Print nothing but the lines below starting at the line that holds "চলাচল ও স্থাপন" and ending at the line that holds "রেডিও তরঙ্গের ফ্রিকোয়েন্সির", including both, each exactly as written.

(Pictures paired with source code)
________________________

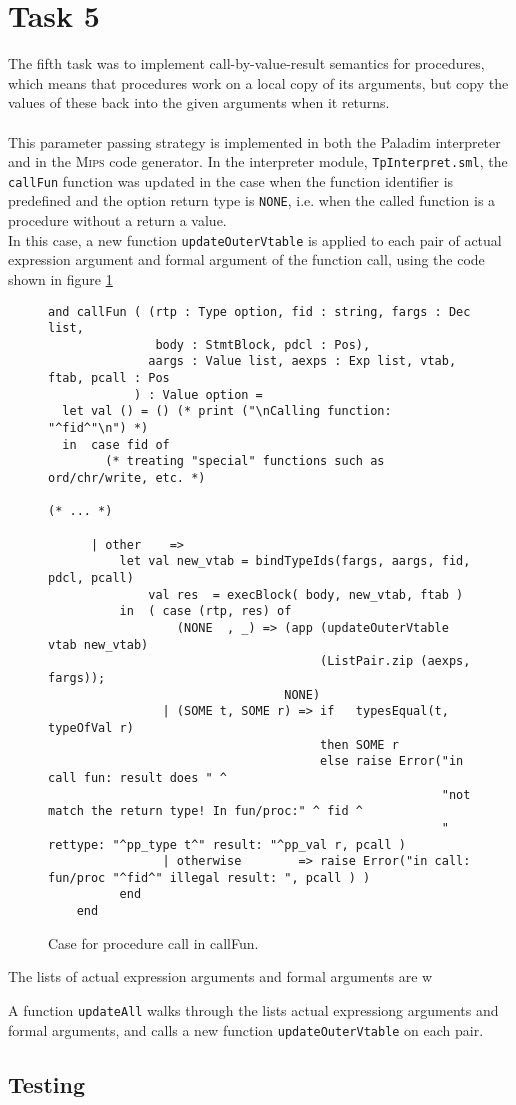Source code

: \section{Task 5}
The fifth task was to implement call-by-value-result semantics for procedures,
which means that procedures work on a local copy of its arguments, but copy the
values of these back into the given arguments when it returns.\\
\\
This parameter passing strategy is implemented in both the \textsf{Paladim}
interpreter and in the \textsc{Mips} code generator. In the interpreter module,
\verb|TpInterpret.sml|, the \verb|callFun| function was updated in the case when
the function identifier is predefined and the  option return type is
\verb|NONE|, i.e. when the called function is a procedure without a return a
value.\\
In this case, a new function \verb|updateOuterVtable| is applied to each pair of
actual expression argument and formal argument of the function call, using the
code shown in figure \ref{fig_callFun}
 
\begin{figure}[H]
  \begin{lstlisting}[style=MLStyle]
and callFun ( (rtp : Type option, fid : string, fargs : Dec list,
               body : StmtBlock, pdcl : Pos),
              aargs : Value list, aexps : Exp list, vtab, ftab, pcall : Pos
            ) : Value option =
  let val () = () (* print ("\nCalling function: "^fid^"\n") *)
  in  case fid of
        (* treating "special" functions such as ord/chr/write, etc. *)

(* ... *)

      | other    =>
          let val new_vtab = bindTypeIds(fargs, aargs, fid, pdcl, pcall)
              val res  = execBlock( body, new_vtab, ftab )
          in  ( case (rtp, res) of
                  (NONE  , _) => (app (updateOuterVtable vtab new_vtab)
                                      (ListPair.zip (aexps, fargs));
                                 NONE)
                | (SOME t, SOME r) => if   typesEqual(t, typeOfVal r) 
                                      then SOME r
                                      else raise Error("in call fun: result does " ^
                                                       "not match the return type! In fun/proc:" ^ fid ^ 
                                                       " rettype: "^pp_type t^" result: "^pp_val r, pcall )
                | otherwise        => raise Error("in call: fun/proc "^fid^" illegal result: ", pcall ) )
          end
    end
  \end{lstlisting}
  \caption{Case for procedure call in callFun.}
  \label{fig_callFun}
\end{figure}
 




The lists of actual expression arguments and formal arguments are w

A function \verb|updateAll| walks through the lists actual expressiong
arguments and formal arguments, and calls a new function
\verb|updateOuterVtable| on each pair.

\subsection{Testing}
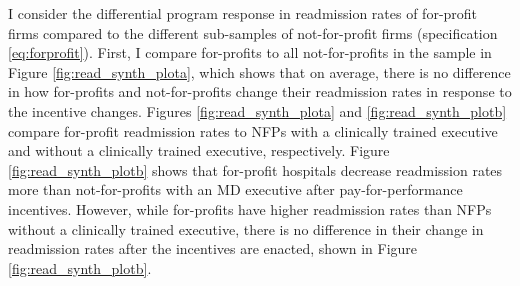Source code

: \documentclass[12pt]{article}
\begin{document}
     I consider the differential program response in readmission rates of for-profit firms compared to the different sub-samples of not-for-profit firms (specification \ref{eq:forprofit}). First, I compare for-profits to all not-for-profits in the sample in Figure \ref{fig:read_synth_plota}, which shows that on average, there is no difference in how for-profits and not-for-profits change their readmission rates in response to the incentive changes. Figures \ref{fig:read_synth_plota} and \ref{fig:read_synth_plotb} compare for-profit readmission rates to NFPs with a clinically trained executive and without a clinically trained executive, respectively. Figure \ref{fig:read_synth_plotb} shows that for-profit hospitals decrease readmission rates more than not-for-profits with an MD executive after pay-for-performance incentives. However, while for-profits have higher readmission rates than NFPs without a clinically trained executive, there is no difference in their change in readmission rates after the incentives are enacted, shown in Figure \ref{fig:read_synth_plotb}. 
\end{document}
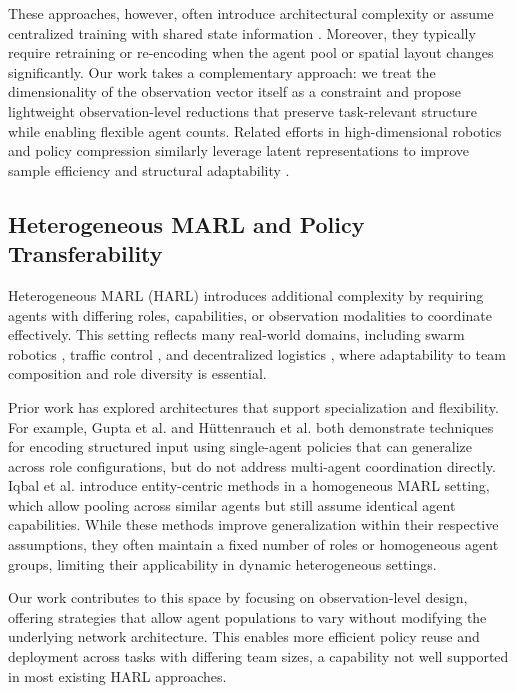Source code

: \documentclass{article}
\begin{document}
These approaches, however, often introduce architectural complexity or assume centralized 
training with shared state information \cite{foerster2017}. Moreover, they typically require 
retraining or re-encoding when the agent pool or spatial layout changes significantly. 
Our work takes a complementary approach: we treat the dimensionality of the observation vector 
itself as a constraint and propose lightweight observation-level reductions that preserve 
task-relevant structure while enabling flexible agent counts. 
Related efforts in high-dimensional robotics and policy compression similarly 
leverage latent representations to improve sample efficiency and structural 
adaptability \cite{bitzer2010, tangkaratt2016}.


\subsection{Heterogeneous MARL and Policy Transferability}

Heterogeneous MARL (HARL) introduces additional complexity by requiring agents with differing
roles, capabilities, or observation modalities to coordinate effectively. This setting reflects
many real-world domains, including swarm robotics \cite{hoang2023}, traffic control \cite{calvo2018},
and decentralized logistics \cite{rizk2019}, where adaptability to team composition and role diversity
is essential.

Prior work has explored architectures that support specialization and flexibility. 
For example, Gupta et al. \cite{gupta2017a} and Hüttenrauch et al. \cite{huttenrauch2019} 
both demonstrate techniques for encoding structured input using single-agent policies that 
can generalize across role configurations, but do not address multi-agent coordination directly. 
Iqbal et al. \cite{iqbal2021} introduce entity-centric methods in a homogeneous MARL setting, 
which allow pooling across similar agents but still assume identical agent capabilities. 
While these methods improve generalization within their respective assumptions, they often 
maintain a fixed number of roles or homogeneous agent groups, limiting their applicability 
in dynamic heterogeneous settings.

Our work contributes to this space by focusing on observation-level design, offering strategies
that allow agent populations to vary without modifying the underlying network architecture.
This enables more efficient policy reuse and deployment across tasks with differing team sizes,
a capability not well supported in most existing HARL approaches.
\end{document}
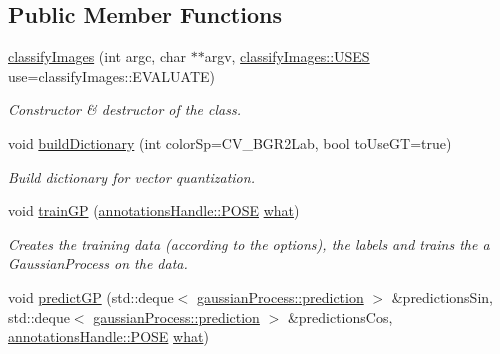 \subsection*{Public Member Functions}
\begin{DoxyCompactItemize}
\item 
\hypertarget{classclassifyImages_ac9559a032acdc161e024e18c2a3f0916}{
\hyperlink{classclassifyImages_ac9559a032acdc161e024e18c2a3f0916}{classifyImages} (int argc, char $\ast$$\ast$argv, \hyperlink{classclassifyImages_a7fab19a2fed8c0c376fdb8f7c16abb6b}{classifyImages::USES} use=classifyImages::EVALUATE)}
\label{classclassifyImages_ac9559a032acdc161e024e18c2a3f0916}

\begin{DoxyCompactList}\small\item\em Constructor \& destructor of the class. \item\end{DoxyCompactList}\item 
\hypertarget{classclassifyImages_aa59ef1800a8b93aae254810b3bca11d7}{
void \hyperlink{classclassifyImages_aa59ef1800a8b93aae254810b3bca11d7}{buildDictionary} (int colorSp=CV\_\-BGR2Lab, bool toUseGT=true)}
\label{classclassifyImages_aa59ef1800a8b93aae254810b3bca11d7}

\begin{DoxyCompactList}\small\item\em Build dictionary for vector quantization. \item\end{DoxyCompactList}\item 
\hypertarget{classclassifyImages_a665b3293ae3bb47f1f73483e3c1a187d}{
void \hyperlink{classclassifyImages_a665b3293ae3bb47f1f73483e3c1a187d}{trainGP} (\hyperlink{classannotationsHandle_a7a9e324ff6c85eeb2c2bd91b2b8cbdba}{annotationsHandle::POSE} \hyperlink{classclassifyImages_a9e23cf1c143525bef9b6b2422417cea9}{what})}
\label{classclassifyImages_a665b3293ae3bb47f1f73483e3c1a187d}

\begin{DoxyCompactList}\small\item\em Creates the training data (according to the options), the labels and trains the a {\ttfamily GaussianProcess} on the data. \item\end{DoxyCompactList}\item 
\hypertarget{classclassifyImages_a5cc0ec230cd62c017dedf0302155df56}{
void \hyperlink{classclassifyImages_a5cc0ec230cd62c017dedf0302155df56}{predictGP} (std::deque$<$ \hyperlink{structgaussianProcess_1_1prediction}{gaussianProcess::prediction} $>$ \&predictionsSin, std::deque$<$ \hyperlink{structgaussianProcess_1_1prediction}{gaussianProcess::prediction} $>$ \&predictionsCos, \hyperlink{classannotationsHandle_a7a9e324ff6c85eeb2c2bd91b2b8cbdba}{annotationsHandle::POSE} \hyperlink{classclassifyImages_a9e23cf1c143525bef9b6b2422417cea9}{what})}
\label{classclassifyImages_a5cc0ec230cd62c017dedf0302155df56}


\end{DoxyCompactItemize}
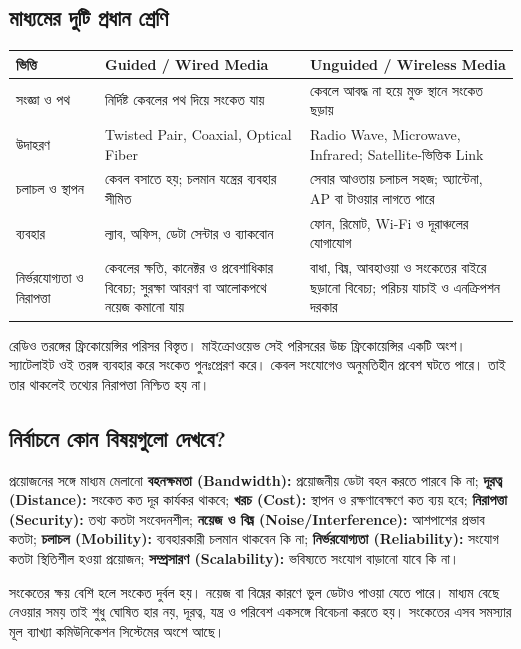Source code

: \subsection{মাধ্যমের দুটি প্রধান শ্রেণি}
\begin{tabularx}{\linewidth}{|p{.18\linewidth}|X|X|}
\hline
\textbf{ভিত্তি} & \textbf{Guided / Wired Media} & \textbf{Unguided / Wireless Media}\\\hline
সংজ্ঞা ও পথ & নির্দিষ্ট কেবলের পথ দিয়ে সংকেত যায় & কেবলে আবদ্ধ না হয়ে মুক্ত স্থানে সংকেত ছড়ায়\\\hline
উদাহরণ & Twisted Pair, Coaxial, Optical Fiber & Radio Wave, Microwave, Infrared; Satellite-ভিত্তিক Link\\\hline
চলাচল ও স্থাপন & কেবল বসাতে হয়; চলমান যন্ত্রের ব্যবহার সীমিত & সেবার আওতায় চলাচল সহজ; অ্যান্টেনা, AP বা টাওয়ার লাগতে পারে\\\hline
ব্যবহার & ল্যাব, অফিস, ডেটা সেন্টার ও ব্যাকবোন & ফোন, রিমোট, Wi-Fi ও দূরাঞ্চলের যোগাযোগ\\\hline
নির্ভরযোগ্যতা ও নিরাপত্তা & কেবলের ক্ষতি, কানেক্টর ও প্রবেশাধিকার বিবেচ্য; সুরক্ষা আবরণ বা আলোকপথে নয়েজ কমানো যায় & বাধা, বিঘ্ন, আবহাওয়া ও সংকেতের বাইরে ছড়ানো বিবেচ্য; পরিচয় যাচাই ও এনক্রিপশন দরকার\\\hline
\end{tabularx}
রেডিও তরঙ্গের ফ্রিকোয়েন্সির পরিসর বিস্তৃত। মাইক্রোওয়েভ সেই পরিসরের উচ্চ ফ্রিকোয়েন্সির একটি অংশ। স্যাটেলাইট ওই তরঙ্গ ব্যবহার করে সংকেত পুনঃপ্রেরণ করে। কেবল সংযোগেও অনুমতিহীন প্রবেশ ঘটতে পারে। তাই তার থাকলেই তথ্যের নিরাপত্তা নিশ্চিত হয় না।
\subsection{নির্বাচনে কোন বিষয়গুলো দেখবে?}
\begin{keypointbox}{প্রয়োজনের সঙ্গে মাধ্যম মেলানো}
\textbf{বহনক্ষমতা (Bandwidth):} প্রয়োজনীয় ডেটা বহন করতে পারবে কি না; \textbf{দূরত্ব (Distance):} সংকেত কত দূর কার্যকর থাকবে; \textbf{খরচ (Cost):} স্থাপন ও রক্ষণাবেক্ষণে কত ব্যয় হবে; \textbf{নিরাপত্তা (Security):} তথ্য কতটা সংবেদনশীল; \textbf{নয়েজ ও বিঘ্ন (Noise/Interference):} আশপাশের প্রভাব কতটা; \textbf{চলাচল (Mobility):} ব্যবহারকারী চলমান থাকবেন কি না; \textbf{নির্ভরযোগ্যতা (Reliability):} সংযোগ কতটা স্থিতিশীল হওয়া প্রয়োজন; \textbf{সম্প্রসারণ (Scalability):} ভবিষ্যতে সংযোগ বাড়ানো যাবে কি না।
\end{keypointbox}
সংকেতের ক্ষয় বেশি হলে সংকেত দুর্বল হয়। নয়েজ বা বিঘ্নের কারণে ভুল ডেটাও পাওয়া যেতে পারে। মাধ্যম বেছে নেওয়ার সময় তাই শুধু ঘোষিত হার নয়, দূরত্ব, যন্ত্র ও পরিবেশ একসঙ্গে বিবেচনা করতে হয়। সংকেতের এসব সমস্যার মূল ব্যাখ্যা কমিউনিকেশন সিস্টেমের অংশে আছে।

________________________

ANSWER:
চলাচল ও স্থাপন & কেবল বসাতে হয়; চলমান যন্ত্রের ব্যবহার সীমিত & সেবার আওতায় চলাচল সহজ; অ্যান্টেনা, AP বা টাওয়ার লাগতে পারে\\\hline
ব্যবহার & ল্যাব, অফিস, ডেটা সেন্টার ও ব্যাকবোন & ফোন, রিমোট, Wi-Fi ও দূরাঞ্চলের যোগাযোগ\\\hline
নির্ভরযোগ্যতা ও নিরাপত্তা & কেবলের ক্ষতি, কানেক্টর ও প্রবেশাধিকার বিবেচ্য; সুরক্ষা আবরণ বা আলোকপথে নয়েজ কমানো যায় & বাধা, বিঘ্ন, আবহাওয়া ও সংকেতের বাইরে ছড়ানো বিবেচ্য; পরিচয় যাচাই ও এনক্রিপশন দরকার\\\hline
\end{tabularx}
রেডিও তরঙ্গের ফ্রিকোয়েন্সির পরিসর বিস্তৃত। মাইক্রোওয়েভ সেই পরিসরের উচ্চ ফ্রিকোয়েন্সির একটি অংশ। স্যাটেলাইট ওই তরঙ্গ ব্যবহার করে সংকেত পুনঃপ্রেরণ করে। কেবল সংযোগেও অনুমতিহীন প্রবেশ ঘটতে পারে। তাই তার থাকলেই তথ্যের নিরাপত্তা নিশ্চিত হয় না।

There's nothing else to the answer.